The basketball team won the Non-Public Group B state championship in 2012 (against runner-up Seton Hall Preparatory School in the playoff final), 2014 (vs. St. Peter's Preparatory School) and 2014 (vs. St Peter's). The team won their first Tournament of Champions title in 2014, holding on to beat Newark East Side 49–47 in the championship game, after a last second three-point shot by East Side was deflected.

The bowling team won the NJSIAA Group I state championships in 2023 and the Group II title in 2024. During the 2023 season, the team went undefeated in both games and matches. Following their Group II title, the Falcons won an unofficial "Tournament of Champions" and were ranked No. 1 by NJ.com. Kai Strothers '26 won the NJSIAA individual bowling title in 2023 and 2024. Saint Joe's participated in the U.S. High School Bowling National Championship in June 2024, where the team finished No. 9 in the country, while Strothers earned the school's first national championship.

Although no longer offered, the school once had a competitive gymnastics program, winning state championships in 1992 and 1993. Water polo is also no longer played.

The St. Joseph athletes are supported by their student fan section, commonly known as the "Falcon Flock."

In March 2015 the school began construction on a new football stadium and track and field facility. The field and surrounding track were completed for the start of the 2015 football season.

The school announced that for the 2018–2019 season, wrestling will make a return after being inactive for 24 years.
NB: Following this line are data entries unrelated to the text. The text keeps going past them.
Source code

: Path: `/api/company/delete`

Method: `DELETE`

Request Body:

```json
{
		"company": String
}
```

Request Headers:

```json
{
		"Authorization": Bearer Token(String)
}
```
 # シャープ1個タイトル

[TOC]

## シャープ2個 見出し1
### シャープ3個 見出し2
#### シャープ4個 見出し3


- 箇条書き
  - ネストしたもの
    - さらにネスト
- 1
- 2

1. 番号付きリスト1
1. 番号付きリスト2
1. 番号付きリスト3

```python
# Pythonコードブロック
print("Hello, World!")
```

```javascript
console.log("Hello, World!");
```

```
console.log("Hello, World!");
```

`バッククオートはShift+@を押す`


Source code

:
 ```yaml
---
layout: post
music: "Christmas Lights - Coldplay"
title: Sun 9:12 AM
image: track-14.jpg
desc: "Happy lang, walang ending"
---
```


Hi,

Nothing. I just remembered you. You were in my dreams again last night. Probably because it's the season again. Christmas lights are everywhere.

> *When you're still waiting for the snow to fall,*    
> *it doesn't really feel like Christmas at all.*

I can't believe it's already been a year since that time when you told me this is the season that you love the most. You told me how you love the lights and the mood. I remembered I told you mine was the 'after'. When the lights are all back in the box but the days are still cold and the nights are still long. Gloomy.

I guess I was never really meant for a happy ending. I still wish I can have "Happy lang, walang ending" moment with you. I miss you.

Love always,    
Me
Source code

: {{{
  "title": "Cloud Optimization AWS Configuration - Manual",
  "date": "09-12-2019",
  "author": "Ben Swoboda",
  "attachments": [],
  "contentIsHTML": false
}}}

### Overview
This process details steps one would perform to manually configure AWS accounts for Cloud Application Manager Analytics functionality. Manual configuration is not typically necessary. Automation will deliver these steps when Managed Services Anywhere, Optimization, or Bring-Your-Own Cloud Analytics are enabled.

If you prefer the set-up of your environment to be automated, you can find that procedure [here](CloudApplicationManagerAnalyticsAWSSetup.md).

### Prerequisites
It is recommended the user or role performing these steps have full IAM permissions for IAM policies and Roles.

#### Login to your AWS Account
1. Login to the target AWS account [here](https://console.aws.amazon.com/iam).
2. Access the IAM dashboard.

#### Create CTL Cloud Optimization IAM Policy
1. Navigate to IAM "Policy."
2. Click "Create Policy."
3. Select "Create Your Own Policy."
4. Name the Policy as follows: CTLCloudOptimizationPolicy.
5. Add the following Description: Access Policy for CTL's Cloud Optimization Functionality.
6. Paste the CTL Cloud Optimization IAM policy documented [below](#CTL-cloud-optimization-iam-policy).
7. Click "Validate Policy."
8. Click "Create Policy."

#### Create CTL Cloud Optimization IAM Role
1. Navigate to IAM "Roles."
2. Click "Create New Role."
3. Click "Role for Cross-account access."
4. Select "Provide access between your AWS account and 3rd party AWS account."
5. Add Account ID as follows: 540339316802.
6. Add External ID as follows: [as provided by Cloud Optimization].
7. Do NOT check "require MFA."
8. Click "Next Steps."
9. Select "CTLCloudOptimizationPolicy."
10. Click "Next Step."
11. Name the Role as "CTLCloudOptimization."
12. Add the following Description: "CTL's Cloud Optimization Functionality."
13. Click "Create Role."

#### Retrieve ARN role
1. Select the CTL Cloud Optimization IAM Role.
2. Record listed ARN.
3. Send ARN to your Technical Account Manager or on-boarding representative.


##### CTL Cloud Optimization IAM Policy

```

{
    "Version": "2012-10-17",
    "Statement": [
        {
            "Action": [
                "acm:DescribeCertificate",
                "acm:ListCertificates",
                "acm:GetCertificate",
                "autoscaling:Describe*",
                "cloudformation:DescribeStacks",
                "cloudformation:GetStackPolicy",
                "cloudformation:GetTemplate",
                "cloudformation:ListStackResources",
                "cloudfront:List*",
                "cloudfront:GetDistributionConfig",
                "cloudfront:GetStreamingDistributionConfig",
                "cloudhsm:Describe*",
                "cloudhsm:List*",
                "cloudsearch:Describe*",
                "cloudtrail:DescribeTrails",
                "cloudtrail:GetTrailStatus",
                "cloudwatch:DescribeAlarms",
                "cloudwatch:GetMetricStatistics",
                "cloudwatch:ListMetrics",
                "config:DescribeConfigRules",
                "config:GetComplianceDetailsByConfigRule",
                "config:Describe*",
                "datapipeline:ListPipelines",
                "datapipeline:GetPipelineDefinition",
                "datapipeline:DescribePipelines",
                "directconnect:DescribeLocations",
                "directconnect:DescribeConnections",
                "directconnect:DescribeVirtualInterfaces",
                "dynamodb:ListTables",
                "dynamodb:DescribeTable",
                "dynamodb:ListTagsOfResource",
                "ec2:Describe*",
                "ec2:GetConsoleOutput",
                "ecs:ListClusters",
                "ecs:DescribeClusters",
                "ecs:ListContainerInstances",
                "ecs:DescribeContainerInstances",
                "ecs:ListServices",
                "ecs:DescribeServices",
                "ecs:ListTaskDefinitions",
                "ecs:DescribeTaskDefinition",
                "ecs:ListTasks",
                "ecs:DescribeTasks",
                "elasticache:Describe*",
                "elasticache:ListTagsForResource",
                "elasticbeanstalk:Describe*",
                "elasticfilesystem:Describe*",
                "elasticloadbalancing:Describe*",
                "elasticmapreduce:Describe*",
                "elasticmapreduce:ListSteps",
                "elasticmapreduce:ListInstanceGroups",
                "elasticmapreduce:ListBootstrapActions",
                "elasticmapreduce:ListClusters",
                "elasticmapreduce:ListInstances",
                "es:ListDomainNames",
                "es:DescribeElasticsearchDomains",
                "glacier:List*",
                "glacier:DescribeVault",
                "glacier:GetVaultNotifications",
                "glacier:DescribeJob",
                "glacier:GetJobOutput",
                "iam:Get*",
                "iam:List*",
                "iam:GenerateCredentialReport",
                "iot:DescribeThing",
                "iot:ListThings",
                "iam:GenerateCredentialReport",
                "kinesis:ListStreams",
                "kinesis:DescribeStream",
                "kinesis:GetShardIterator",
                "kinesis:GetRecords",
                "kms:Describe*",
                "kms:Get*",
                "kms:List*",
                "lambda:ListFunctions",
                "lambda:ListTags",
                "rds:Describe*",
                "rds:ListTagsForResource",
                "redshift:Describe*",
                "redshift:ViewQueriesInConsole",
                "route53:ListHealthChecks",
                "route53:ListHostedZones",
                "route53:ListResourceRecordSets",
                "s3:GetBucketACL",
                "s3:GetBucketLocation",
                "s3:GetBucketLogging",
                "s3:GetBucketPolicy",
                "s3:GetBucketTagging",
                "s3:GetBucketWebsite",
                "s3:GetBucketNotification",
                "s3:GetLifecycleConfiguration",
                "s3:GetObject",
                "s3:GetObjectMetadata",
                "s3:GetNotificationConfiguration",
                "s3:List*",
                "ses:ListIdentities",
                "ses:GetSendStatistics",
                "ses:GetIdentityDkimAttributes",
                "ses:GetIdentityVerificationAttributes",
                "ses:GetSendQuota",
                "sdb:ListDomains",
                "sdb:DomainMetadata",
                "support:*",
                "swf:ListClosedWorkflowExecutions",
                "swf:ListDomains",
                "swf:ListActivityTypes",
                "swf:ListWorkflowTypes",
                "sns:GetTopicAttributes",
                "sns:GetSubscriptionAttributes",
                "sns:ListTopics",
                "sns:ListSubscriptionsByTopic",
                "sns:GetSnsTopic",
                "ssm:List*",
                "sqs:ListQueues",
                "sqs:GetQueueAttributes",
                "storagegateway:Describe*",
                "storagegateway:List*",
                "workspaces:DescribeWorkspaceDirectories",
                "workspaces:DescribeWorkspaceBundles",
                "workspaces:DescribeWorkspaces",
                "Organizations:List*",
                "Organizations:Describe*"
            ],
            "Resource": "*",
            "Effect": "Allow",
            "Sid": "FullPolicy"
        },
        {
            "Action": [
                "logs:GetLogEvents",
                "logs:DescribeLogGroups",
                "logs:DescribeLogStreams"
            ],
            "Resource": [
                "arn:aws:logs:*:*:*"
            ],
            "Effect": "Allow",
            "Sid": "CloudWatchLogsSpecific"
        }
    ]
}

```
Before the start of the 2022 season, the St. Joseph baseball team was ranked 7th in the state, according to NJ.com.

==Publications==
===The Falcon===
The student body publishes a newspaper, The Falcon. The Falcon is entirely student run. Published monthly, the newspaper seeks to inform the student body of important events transpiring in the St. Joseph community. The Falcon has often been recognized by the American Scholastic Press Association for first place among high school newspapers in its national contest, including four consecutive awards from 2005 to 2008. Long considered to be a branch of the administration's marketing and recruiting plans, The Falcon took a significant step in Fall 2009 toward student-interest stories and articles that were occasionally critical of administrative policies. Frequent segments include "Brother Mike's Movie Review," student columns, and a sports section.

===The Vignette===
The school publishes a yearly literary magazine. In 1963, The Falcon had a literary contest and published their winners in a special edition. This contest continued to be held under the auspices of the newspaper until it grew into the current school literary magazine, The Vignette, which has since won various awards and received national recognition. Another product of the arts program was the Drama Club, established in 1963 with its first production, Stalag 17.

===Evergreen===
The student-run yearbook is published annually by those who choose to participate the club.

=== Saint Joseph Radio Network ===
A student-run radio network doing live broadcasts on all athletics around campus.

==Extracurricular achievements==
On February 29, 2012, the 2011-2012 College Bowl team traveled to Manhattan to compete in MSG Varsity's annual show The Challenge. The Challenge, hosted by Jared Cotter, showcases the best and brightest high school students from 192 tri-state area high schools testing competing teams on their knowledge of history, arts and literature, current events, math, and science in front of a live studio audience. St. Joes won its first two matches against DePaul Catholic and Howell Township to advance to the state quarterfinals on March 15, 2012. On the final day of competition, St. Joseph High School defeated three teams, (Chatham High School, Torah Academy of Bergen County, and Mountain Lakes), all in close matches, to win its 2nd straight New Jersey Challenge state championship. As New Jersey champions, St. Joseph received $2,500. Although they were able to advance to the tri-state championship, St. Joseph High School did not emerge victorious.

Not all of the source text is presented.